Dreamers of the Ghetto: Enemy/Lover
It takes 42 seconds for the Bloomington, Indiana’s Dreamers Of The Ghetto to arrive at the hook of “Connection,” the best song on the band’s debut album, Enemy/Lover. “When you’re gone, I know you’re with me,” singer Luke Jones bellows with a voice craggy enough to make Paul Bunyan blush. The line serves as both verse-mantra and chorus: He repeats the phrase more than a dozen times. It’s the sort of move built for stage shout-alongs, and the album finds the group joining a handful of indie acts who have in recent years crafted nakedly ambitious songs better suited to parks and polo grounds than underground clubs. Since Arcade Fire’s Funeral crossed over into modern-rock markets in 2004, summer festivals have embraced whiskey-throated guitar bands such as Band Of Horses, Mumford & Sons, and Kings Of Leon. Enemy/Lover is a successful application to the club, though that doesn’t make the album a complete success overall.
Sonically, Enemy/Lover plays like a crash course in the last decade of crossover indie and the ’80s anthems that paved its way: “Connection” opens with glowing post-punk revival synths, “Regulator” borrows the opening riff of Broken Social Scene’s “Stars And Sons.” Throughout, the group’s distortion-churned guitars-and-keys bombast lands somewhere between TV On The Radio and early U2. It’s a sturdy sound, though a generic one, but the band bets too heavily on the power of repetition: The verses are too often sloppy vehicles to get to another round of heavyweight hooks, an effective technique for the Coachella sun, but less exhilarating through headphones.
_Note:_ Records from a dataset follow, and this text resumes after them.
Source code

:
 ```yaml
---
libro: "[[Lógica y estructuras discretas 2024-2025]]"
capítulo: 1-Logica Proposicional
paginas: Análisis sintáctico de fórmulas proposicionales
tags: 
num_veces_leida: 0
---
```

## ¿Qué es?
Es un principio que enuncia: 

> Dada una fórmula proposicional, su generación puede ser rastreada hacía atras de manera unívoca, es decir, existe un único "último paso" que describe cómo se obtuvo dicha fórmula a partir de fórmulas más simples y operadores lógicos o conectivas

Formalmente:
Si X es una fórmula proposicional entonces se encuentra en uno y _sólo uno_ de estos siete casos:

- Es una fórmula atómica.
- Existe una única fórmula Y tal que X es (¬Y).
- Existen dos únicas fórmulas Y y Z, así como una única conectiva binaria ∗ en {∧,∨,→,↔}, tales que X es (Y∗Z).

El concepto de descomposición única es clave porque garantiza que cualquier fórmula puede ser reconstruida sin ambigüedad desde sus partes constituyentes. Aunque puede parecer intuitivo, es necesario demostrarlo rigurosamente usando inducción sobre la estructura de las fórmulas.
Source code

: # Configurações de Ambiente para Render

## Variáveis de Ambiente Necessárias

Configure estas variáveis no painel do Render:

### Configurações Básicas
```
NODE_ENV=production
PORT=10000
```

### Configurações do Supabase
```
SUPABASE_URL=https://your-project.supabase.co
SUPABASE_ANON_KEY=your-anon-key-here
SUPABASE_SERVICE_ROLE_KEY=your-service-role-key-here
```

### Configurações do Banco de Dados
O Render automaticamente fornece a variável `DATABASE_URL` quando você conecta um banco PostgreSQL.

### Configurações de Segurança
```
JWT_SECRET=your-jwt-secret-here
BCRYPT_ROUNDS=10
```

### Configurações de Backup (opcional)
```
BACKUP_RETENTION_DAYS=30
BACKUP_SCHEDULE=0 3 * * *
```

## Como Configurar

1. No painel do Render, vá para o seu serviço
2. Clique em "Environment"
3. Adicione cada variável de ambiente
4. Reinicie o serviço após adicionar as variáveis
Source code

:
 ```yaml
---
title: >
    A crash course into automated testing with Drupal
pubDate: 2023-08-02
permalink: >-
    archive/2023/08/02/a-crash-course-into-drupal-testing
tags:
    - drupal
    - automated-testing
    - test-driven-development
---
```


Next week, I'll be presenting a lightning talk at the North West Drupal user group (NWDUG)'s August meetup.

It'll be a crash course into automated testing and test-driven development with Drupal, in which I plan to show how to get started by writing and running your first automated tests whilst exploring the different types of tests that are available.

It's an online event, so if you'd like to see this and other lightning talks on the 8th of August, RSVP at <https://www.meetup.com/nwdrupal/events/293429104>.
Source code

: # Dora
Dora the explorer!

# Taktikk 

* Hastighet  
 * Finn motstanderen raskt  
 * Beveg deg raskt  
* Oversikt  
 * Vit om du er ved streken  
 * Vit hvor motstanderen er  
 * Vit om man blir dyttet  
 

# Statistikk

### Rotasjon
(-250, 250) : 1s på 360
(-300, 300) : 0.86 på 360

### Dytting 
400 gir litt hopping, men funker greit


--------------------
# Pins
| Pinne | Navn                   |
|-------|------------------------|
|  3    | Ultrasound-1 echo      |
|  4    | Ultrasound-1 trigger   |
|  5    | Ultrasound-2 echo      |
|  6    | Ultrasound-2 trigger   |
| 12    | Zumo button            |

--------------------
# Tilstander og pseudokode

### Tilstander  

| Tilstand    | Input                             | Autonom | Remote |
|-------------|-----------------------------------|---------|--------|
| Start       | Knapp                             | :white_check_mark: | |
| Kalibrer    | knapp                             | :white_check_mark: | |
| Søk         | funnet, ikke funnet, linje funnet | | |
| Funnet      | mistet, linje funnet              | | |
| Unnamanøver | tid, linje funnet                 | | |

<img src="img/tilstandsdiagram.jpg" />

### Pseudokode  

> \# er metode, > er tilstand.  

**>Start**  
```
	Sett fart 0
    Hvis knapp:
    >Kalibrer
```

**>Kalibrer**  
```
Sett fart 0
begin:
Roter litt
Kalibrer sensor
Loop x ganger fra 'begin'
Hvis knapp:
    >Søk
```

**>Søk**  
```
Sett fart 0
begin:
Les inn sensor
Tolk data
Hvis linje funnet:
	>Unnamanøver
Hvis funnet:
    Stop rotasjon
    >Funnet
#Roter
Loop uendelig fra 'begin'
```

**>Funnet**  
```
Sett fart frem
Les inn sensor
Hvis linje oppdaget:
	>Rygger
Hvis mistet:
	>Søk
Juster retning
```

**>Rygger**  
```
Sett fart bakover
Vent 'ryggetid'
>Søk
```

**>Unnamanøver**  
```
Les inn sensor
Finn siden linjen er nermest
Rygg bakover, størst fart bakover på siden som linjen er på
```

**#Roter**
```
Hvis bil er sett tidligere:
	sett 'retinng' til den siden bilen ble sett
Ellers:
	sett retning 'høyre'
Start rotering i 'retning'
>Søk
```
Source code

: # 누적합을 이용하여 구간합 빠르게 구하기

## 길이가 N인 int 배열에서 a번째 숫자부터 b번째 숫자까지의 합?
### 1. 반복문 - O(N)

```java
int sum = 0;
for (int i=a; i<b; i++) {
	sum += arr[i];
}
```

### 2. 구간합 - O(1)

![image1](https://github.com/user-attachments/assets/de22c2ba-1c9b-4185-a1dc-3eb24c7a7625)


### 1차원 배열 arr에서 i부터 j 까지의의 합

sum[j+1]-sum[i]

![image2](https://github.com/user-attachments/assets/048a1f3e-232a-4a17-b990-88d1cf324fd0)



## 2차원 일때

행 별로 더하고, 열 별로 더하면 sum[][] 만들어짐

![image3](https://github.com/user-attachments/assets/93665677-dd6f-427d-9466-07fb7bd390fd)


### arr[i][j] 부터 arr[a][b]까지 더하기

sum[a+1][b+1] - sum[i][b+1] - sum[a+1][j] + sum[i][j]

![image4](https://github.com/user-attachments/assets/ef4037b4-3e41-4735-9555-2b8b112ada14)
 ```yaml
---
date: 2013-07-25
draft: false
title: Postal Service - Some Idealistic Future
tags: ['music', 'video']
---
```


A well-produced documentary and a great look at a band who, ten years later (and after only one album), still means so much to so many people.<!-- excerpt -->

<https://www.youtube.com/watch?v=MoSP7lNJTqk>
The subject matter doesn’t help much. In spite of the seemingly politically minded band name, Dreamers Of The Ghetto are more “Sex On Fire” than #OccupyWallStreet. On “Regulator,” Jones sizes up a romantic prospect (“I love your face / I think you’re striking”), while the keyboard horns of “Phone Call” announce the immortal line, “I want you, lover / lover, I want you.” Shakespeare they ain’t, but for those more concerned with pumping their fists next summer than parsing lyrics about orchards, Enemy/Lover is a compelling enough call to action.